Right now, I’m in a fight with my best friend. The type you don’t expect that could possibly end the friendship. The type that makes your stomach turn and ache causing you to skip dinner. The type where you’re texting each other back and forth to argue until your fingers bleed.
It’s not something we do often. I try my best to not fight with people. Mainly because I don’t have the time for it. And it doesn’t feel great. Honestly, it feels suffocating.
Since this isn’t a regular occurrence, it has weighed on my mind too heavily and I’ve started confiding in the people I surround myself with every day. My mother hasn’t really offered much advice. I think her only solution in any situation is just to ignore it. Don’t deal or bother with it. On the other hand, my boyfriend thinks I’m in the right. But he’s always very supportive.
Then, I turned to one of my school friends, Natalia. She’s pretty down to earth and I think she’s someone I can genuinely rely on for raw truth. She said, “I strongly disagree with the phrase “opposites attract.’ It doesn’t make any sense! People should be around people very similar to them.”
I’ve automatically believed that phrase since the first time I heard it. I guess it made sense to me since science seemed to back it up. Protons, neutrons, negative charges, positive charges.
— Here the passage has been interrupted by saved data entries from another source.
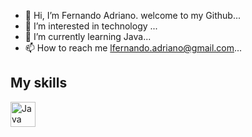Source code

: - 👋 Hi, I’m Fernando Adriano. welcome to my Github...
- 👀 I’m interested in technology ...
- 🌱 I’m currently learning Java...
- 📫 How to reach me lfernando.adriano@gmail.com...

## My skills
<img align="left" alt="Java" width="40px" src="https://user-images.githubusercontent.com/86389730/196097248-82c4e51a-ae4a-4a0f-aad5-592344cccdd9.png"/>
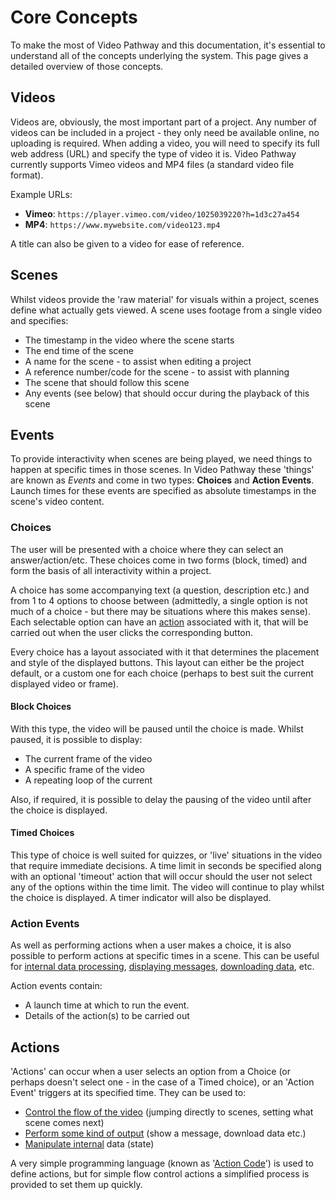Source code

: # Core Concepts

To make the most of Video Pathway and this documentation, it's essential to understand all of the concepts underlying the system. This page gives a detailed overview of those concepts.


## Videos

Videos are, obviously, the most important part of a project. Any number of videos can be included in a project - they only need be available online, no uploading is required. When adding a video, you will need to specify its full web address (URL) and specify the type of video it is. Video Pathway currently supports Vimeo videos and MP4 files (a standard video file format).

Example URLs:
* **Vimeo**: `https://player.vimeo.com/video/1025039220?h=1d3c27a454` 
* **MP4**: `https://www.mywebsite.com/video123.mp4`

A title can also be given to a video for ease of reference.

## Scenes

Whilst videos provide the 'raw material' for visuals within a project, scenes define what actually gets viewed. A scene uses footage from a single video and specifies:

* The timestamp in the video where the scene starts
* The end time of the scene
* A name for the scene - to assist when editing a project
* A reference number/code for the scene - to assist with planning
* The scene that should follow this scene
* Any events (see below) that should occur during the playback of this scene

## Events

To provide interactivity when scenes are being played, we need things to happen at specific times in those scenes. In Video Pathway these 'things' are known as _Events_ and come in two types: **Choices** and **Action Events**. Launch times for these events are specified as absolute timestamps in the scene's video content.

### Choices

The user will be presented with a choice where they can select an answer/action/etc. These choices come in two forms (block, timed) and form the basis of all interactivity within a project.

A choice has some accompanying text (a question, description etc.) and from 1 to 4 options to choose between (admittedly, a single option is not much of a choice - but there may be situations where this makes sense). Each selectable option can have an [action](concepts.md#actions) associated with it, that will be carried out when the user clicks the corresponding button.

Every choice has a layout associated with it that determines the placement and style of the displayed buttons. This layout can either be the project default, or a custom one for each choice (perhaps to best suit the current displayed video or frame).

#### Block Choices

With this type, the video will be paused until the choice is made. Whilst paused, it is possible to display:

* The current frame of the video
* A specific frame of the video
* A repeating loop of the current

Also, if required, it is possible to delay the pausing of the video until after the choice is displayed.

#### Timed Choices

This type of choice is well suited for quizzes, or 'live' situations in the video that require immediate decisions. A time limit in seconds be specified along with an optional 'timeout' action that will occur should the user not select any of the options within the time limit. The video will continue to play whilst the choice is displayed. A timer indicator will also be displayed. 

### Action Events

As well as performing actions when a user makes a choice, it is also possible to perform actions at specific times in a scene. This can be useful for [internal data processing](actionReference.md#state-manipulation-actions), [displaying messages](actionReference.md#showmessage), [downloading data](actionReference.md#downloaddata), etc.

Action events contain:

* A launch time at which to run the event.
* Details of the action(s) to be carried out

## Actions

'Actions' can occur when a user selects an option from a Choice (or perhaps doesn't select one - in the case of a Timed choice), or an 'Action Event' triggers at its specified time. They can be used to:

* [Control the flow of the video](actionReference.md#navigation-actions) (jumping directly to scenes, setting what scene comes next)
* [Perform some kind of output](actionReference.md#output-related-actions) (show a message, download data etc.)
* [Manipulate internal](actionReference.md#state-manipulation-actions) data (state)

A very simple programming language (known as '[Action Code](actionCode.md)') is used to define actions, but for simple flow control actions a simplified process is provided to set them up quickly.


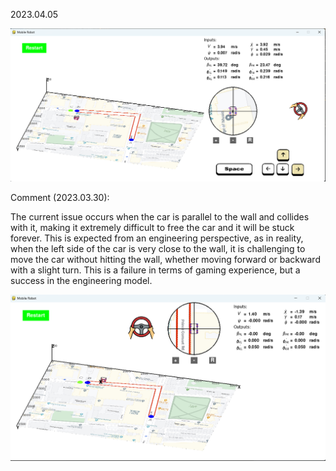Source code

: 2023.04.05

![](Figures/logs/2023_04_05_1.png)

Comment (2023.03.30):

The current issue occurs when the car is parallel to the wall and collides with it, making it extremely difficult to free the car and it will be stuck forever. This is expected from an engineering perspective, as in reality, when the left side of the car is very close to the wall, it is challenging to move the car without hitting the wall, whether moving forward or backward with a slight turn. This is a failure in terms of gaming experience, but a success in the engineering model.

![](Figures/logs/2023_03_30_3_trouble.png)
All colliding.
You would think me and my best friend wouldn’t be opposites since we have the same name, Alyssa. But Natalia made sense. When you’re opposites, you have opposite ideas and viewpoints. Which is great for being more open-minded and expanding your perspectives. Until it gets to the point where a compromise can’t be agreed upon. You both have opposite compromise skills.
That’s an issue.
It is ironic how I have always believed opposite attracts and I still do. But where did they say opposites fit? I think that’s where the confusion lies.
Maybe, more importantly, the idea of a best friend is confusing. I mean, why do we place such importance on having that number one best friend who is our ride or die forever?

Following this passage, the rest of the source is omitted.